Alejandro Escalona

Personal information
- Full name: Alejandro Adrián Escalona Martínez
- Date of birth: 14 August 1979 (age 46)
- Place of birth: Santiago, Chile
- Height: 1.82 m (6 ft 0 in)
- Position: Wing-back

Youth career
- 1995–1996: Colo-Colo

Senior career*
- Years: Team / Apps / (Gls)
- 1997–1999: Colo-Colo / 28 / (0)
- 2000: Torino / 3 / (0)
- 2000–2001: Benfica / 9 / (0)
- 2001–2002: River Plate / 1 / (0)
- 2003–2007: Everton / 40 / (1)
- 2005–2006: → Grêmio (loan) / 5 / (0)
- 2007: → Naútico (loan) / 0 / (0)
- 2009–2010: San Luis / 24 / (0)
- 2011: Everton / 10 / (0)
- 2011: San Luis / 15 / (1)
- 2012: Curicó Unido / 31 / (1)
- Total:  / 166 / (3)

International career
- 1999: Chile U20 / 9 / (0)

= Alejandro Escalona =

Chilean footballer (born 1979)

 Alejandro Adrián Escalona Martínez, (born 14 August 1979) is a retired Chilean footballer who played as wing–back.

A youth international for Chile, Escalona played for Colo-Colo, Torino, Benfica, River Plate and Grêmio, but was mostly linked to Everton de Viña del Mar, representing them on three spells.

==Career==
===Early life===
Born in Santiago, Escalona joined Colo-Colo in 1995, where he finish his youth development.
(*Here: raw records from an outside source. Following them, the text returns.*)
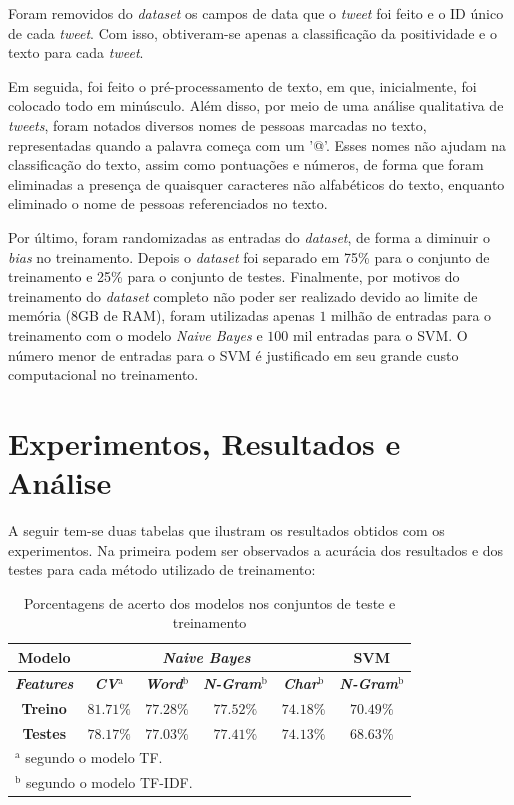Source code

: \documentclass[conference]{IEEEtran}
\begin{document}
Foram removidos do \textit{dataset} os campos de data que o \textit{tweet} foi feito e o ID único de cada \textit{tweet}. Com isso, obtiveram-se apenas a classificação da positividade e o texto para cada \textit{tweet}.

Em seguida, foi feito o pré-processamento de texto, em que, inicialmente, foi colocado todo em minúsculo. Além disso, por meio de uma análise qualitativa de \textit{tweets}, foram notados diversos nomes de pessoas marcadas no texto, representadas quando a palavra começa com um '@'. Esses nomes não ajudam na classificação do texto, assim como pontuações e números, de forma que foram eliminadas a presença de quaisquer caracteres não alfabéticos do texto, enquanto eliminado o nome de pessoas referenciados no texto.

Por último, foram randomizadas as entradas do \textit{dataset}, de forma a diminuir o \textit{bias} no treinamento. Depois o \textit{dataset} foi separado em 75\% para o conjunto de treinamento e 25\% para o conjunto de testes. Finalmente, por motivos do treinamento do \textit{dataset} completo não poder ser realizado devido ao limite de memória (8GB de RAM), foram utilizadas apenas $1$ milhão de entradas para o treinamento com o modelo \textit{Naive Bayes} e $100$ mil entradas para o SVM. O número menor de entradas para o SVM é justificado em seu grande custo computacional no treinamento.

\section{Experimentos, Resultados e Análise}

A seguir tem-se duas tabelas que ilustram os resultados obtidos com os experimentos. Na primeira podem ser observados a acurácia dos resultados e dos testes para cada método utilizado de treinamento:

\begin{table}[htbp]

\caption{Porcentagens de acerto dos modelos nos conjuntos de teste e treinamento}
\begin{center}
\begin{tabular}{|c|c|c|c|c|c|} \hline
\textbf{Modelo} & \multicolumn{4}{|c|}{\textbf{\textit{Naive Bayes}}} & \textbf{SVM} \\ \hline
\textbf{\textit{Features}} & \textbf{\textit{CV}}$^{\mathrm{a}}$ &  \textbf{\textit{Word}}$^{\mathrm{b}}$ & \textbf{\textit{N-Gram}$^{\mathrm{b}}$} & \textbf{\textit{Char}$^{\mathrm{b}}$} & \textbf{\textit{N-Gram}$^{\mathrm{b}}$} \\ \hline
\textbf{Treino} & $81.71\%$ & $77.28\%$ & $77.52\%$ & $74.18\%$ & $70.49\%$ \\
\textbf{Testes} & $78.17\%$ & $77.03\%$ & $77.41\%$ & $74.13\%$ & $68.63\%$ \\
\hline
\multicolumn{6}{l}{$^{\mathrm{a}}$ segundo o modelo TF.}\\
\multicolumn{6}{l}{$^{\mathrm{b}}$ segundo o modelo TF-IDF.}
\end{tabular}
\label{tab1}
\end{center}

\end{table}
\end{document}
He made his professional debut in 1997, in a single appearance, winning his first honour, the 1997 Torneo Clausura. The following season, he played 16 matches with one goal, adding another league title. He started 1999 at Colo-Colo, but after a receiving praise in the 1999 South American U-20 Championship, he moved to Torino. In Italy, he was unable to replicate his performances, and played only three games and saw the team being relegated.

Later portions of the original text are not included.